START WORKING DATA

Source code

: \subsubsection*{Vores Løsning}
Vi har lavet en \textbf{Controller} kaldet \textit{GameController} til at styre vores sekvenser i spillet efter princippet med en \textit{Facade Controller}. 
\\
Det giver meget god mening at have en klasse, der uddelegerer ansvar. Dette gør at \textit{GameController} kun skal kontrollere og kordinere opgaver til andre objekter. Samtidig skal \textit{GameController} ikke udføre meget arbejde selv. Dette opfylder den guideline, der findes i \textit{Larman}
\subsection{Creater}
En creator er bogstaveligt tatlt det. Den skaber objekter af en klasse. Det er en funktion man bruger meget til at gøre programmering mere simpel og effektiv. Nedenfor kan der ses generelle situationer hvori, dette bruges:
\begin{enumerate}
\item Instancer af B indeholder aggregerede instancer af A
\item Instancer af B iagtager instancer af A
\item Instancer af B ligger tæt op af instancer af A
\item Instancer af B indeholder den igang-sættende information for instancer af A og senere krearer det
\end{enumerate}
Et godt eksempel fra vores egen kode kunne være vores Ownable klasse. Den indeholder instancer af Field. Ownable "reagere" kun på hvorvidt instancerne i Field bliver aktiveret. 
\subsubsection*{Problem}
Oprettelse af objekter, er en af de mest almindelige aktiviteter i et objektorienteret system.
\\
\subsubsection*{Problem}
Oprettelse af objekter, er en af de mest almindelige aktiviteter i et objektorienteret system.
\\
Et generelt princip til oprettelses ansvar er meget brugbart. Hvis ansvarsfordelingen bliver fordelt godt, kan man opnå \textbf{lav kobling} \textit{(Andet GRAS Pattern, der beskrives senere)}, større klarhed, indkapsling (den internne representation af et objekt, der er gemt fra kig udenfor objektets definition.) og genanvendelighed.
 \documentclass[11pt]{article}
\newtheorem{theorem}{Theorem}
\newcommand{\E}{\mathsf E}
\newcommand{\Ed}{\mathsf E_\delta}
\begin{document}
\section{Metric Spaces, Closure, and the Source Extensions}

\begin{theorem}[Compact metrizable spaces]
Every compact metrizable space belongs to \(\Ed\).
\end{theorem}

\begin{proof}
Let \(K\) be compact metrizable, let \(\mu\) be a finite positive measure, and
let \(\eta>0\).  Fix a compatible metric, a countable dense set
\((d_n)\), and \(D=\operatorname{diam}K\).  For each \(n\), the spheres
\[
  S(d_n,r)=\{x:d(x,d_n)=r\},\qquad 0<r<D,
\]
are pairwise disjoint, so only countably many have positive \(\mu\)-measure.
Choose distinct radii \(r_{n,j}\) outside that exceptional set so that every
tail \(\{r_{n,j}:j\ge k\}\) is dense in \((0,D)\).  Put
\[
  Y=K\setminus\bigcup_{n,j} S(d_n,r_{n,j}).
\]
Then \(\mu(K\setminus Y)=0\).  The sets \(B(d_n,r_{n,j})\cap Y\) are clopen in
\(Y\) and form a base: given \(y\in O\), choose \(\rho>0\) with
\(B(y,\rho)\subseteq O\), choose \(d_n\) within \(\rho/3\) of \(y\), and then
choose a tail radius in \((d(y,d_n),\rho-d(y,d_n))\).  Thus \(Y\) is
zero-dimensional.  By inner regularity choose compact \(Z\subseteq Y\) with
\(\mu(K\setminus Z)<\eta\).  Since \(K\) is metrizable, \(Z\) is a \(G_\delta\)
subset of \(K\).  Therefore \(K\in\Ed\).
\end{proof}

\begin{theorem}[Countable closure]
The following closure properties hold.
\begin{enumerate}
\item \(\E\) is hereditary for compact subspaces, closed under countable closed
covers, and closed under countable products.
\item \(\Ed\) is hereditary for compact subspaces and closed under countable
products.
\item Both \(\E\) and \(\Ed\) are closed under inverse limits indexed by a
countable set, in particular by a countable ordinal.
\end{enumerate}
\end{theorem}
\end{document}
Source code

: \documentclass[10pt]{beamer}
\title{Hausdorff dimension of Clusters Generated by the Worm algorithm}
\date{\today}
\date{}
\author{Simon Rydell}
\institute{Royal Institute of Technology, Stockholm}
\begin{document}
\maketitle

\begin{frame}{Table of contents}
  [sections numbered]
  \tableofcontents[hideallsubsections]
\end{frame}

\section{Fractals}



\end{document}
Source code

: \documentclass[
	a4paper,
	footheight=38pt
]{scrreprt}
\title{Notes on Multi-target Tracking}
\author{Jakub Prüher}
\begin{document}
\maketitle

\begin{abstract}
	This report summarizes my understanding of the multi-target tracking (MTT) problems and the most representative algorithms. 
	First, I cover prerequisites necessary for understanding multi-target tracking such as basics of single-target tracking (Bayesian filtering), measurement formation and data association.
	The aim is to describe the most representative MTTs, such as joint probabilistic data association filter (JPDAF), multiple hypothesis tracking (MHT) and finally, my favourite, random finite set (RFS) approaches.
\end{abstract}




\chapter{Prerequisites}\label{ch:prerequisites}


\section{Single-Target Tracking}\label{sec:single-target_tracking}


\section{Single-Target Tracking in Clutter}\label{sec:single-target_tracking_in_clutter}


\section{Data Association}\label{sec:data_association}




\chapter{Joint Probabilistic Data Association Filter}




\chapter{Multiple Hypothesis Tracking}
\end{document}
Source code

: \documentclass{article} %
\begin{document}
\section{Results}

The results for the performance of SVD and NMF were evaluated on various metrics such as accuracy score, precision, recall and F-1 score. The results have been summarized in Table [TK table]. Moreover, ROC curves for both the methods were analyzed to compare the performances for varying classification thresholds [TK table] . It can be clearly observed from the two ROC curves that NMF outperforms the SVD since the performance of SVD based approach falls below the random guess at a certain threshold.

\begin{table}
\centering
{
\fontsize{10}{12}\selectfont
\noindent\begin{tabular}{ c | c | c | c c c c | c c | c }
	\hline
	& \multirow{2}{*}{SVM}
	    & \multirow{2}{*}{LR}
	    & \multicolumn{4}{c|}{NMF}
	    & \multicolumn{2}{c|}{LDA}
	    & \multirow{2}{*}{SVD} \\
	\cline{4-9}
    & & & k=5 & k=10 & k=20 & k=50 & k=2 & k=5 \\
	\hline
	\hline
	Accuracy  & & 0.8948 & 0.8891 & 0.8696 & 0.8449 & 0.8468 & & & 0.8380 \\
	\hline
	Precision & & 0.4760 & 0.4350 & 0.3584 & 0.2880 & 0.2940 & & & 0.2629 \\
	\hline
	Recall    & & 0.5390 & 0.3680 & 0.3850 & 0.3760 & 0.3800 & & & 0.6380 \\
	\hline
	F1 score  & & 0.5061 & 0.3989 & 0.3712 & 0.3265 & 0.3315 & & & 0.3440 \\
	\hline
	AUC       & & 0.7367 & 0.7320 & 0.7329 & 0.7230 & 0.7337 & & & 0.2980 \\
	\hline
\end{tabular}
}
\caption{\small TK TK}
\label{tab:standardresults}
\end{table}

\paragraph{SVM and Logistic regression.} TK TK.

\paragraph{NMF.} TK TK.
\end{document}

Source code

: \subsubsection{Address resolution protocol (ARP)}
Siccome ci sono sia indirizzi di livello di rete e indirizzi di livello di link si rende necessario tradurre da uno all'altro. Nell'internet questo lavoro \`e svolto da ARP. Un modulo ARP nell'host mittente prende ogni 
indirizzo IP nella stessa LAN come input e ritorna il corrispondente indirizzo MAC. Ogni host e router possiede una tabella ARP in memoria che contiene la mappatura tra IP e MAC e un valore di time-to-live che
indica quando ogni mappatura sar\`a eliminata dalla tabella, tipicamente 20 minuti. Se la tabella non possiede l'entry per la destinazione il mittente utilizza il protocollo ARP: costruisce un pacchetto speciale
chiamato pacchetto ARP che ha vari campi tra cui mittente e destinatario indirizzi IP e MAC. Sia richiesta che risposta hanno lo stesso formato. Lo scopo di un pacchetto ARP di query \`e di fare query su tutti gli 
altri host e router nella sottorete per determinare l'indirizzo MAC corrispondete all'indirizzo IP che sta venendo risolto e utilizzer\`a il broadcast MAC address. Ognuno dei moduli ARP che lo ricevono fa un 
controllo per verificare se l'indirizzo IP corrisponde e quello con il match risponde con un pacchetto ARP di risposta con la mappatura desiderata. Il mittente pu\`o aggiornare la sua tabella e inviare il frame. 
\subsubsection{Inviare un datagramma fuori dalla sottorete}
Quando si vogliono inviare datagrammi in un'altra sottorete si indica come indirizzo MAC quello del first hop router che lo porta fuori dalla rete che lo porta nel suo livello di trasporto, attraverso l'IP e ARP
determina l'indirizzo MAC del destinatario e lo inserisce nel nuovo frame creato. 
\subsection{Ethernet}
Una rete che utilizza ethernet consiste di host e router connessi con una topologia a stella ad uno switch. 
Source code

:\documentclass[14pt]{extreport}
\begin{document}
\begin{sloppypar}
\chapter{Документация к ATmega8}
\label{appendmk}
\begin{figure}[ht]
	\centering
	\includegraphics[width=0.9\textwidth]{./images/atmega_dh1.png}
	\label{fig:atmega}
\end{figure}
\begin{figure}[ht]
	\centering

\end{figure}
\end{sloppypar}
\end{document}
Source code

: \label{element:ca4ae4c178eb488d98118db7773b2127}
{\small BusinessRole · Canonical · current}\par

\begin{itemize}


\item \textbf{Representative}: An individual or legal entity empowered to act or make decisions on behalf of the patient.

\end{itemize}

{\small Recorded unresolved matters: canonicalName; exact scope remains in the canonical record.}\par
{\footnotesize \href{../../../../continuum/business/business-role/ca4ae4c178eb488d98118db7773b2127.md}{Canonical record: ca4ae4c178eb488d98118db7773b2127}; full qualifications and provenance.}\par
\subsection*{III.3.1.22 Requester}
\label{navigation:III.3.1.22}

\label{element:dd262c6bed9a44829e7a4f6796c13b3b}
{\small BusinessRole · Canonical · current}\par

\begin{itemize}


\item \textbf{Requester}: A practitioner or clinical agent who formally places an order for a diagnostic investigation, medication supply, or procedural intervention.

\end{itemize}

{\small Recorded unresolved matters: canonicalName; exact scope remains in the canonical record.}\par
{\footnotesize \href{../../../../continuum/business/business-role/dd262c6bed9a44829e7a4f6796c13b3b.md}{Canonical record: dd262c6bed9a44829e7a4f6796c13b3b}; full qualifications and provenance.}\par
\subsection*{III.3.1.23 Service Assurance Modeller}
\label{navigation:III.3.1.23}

END WORKING DATA

### PROMPT
Identify and extract each line of the listing that contains "indirizzi".

### FINISHED EXERCISE
Siccome ci sono sia indirizzi di livello di rete e indirizzi di livello di link si rende necessario tradurre da uno all'altro. Nell'internet questo lavoro \`e svolto da ARP. Un modulo ARP nell'host mittente prende ogni 
chiamato pacchetto ARP che ha vari campi tra cui mittente e destinatario indirizzi IP e MAC. Sia richiesta che risposta hanno lo stesso formato. Lo scopo di un pacchetto ARP di query \`e di fare query su tutti gli 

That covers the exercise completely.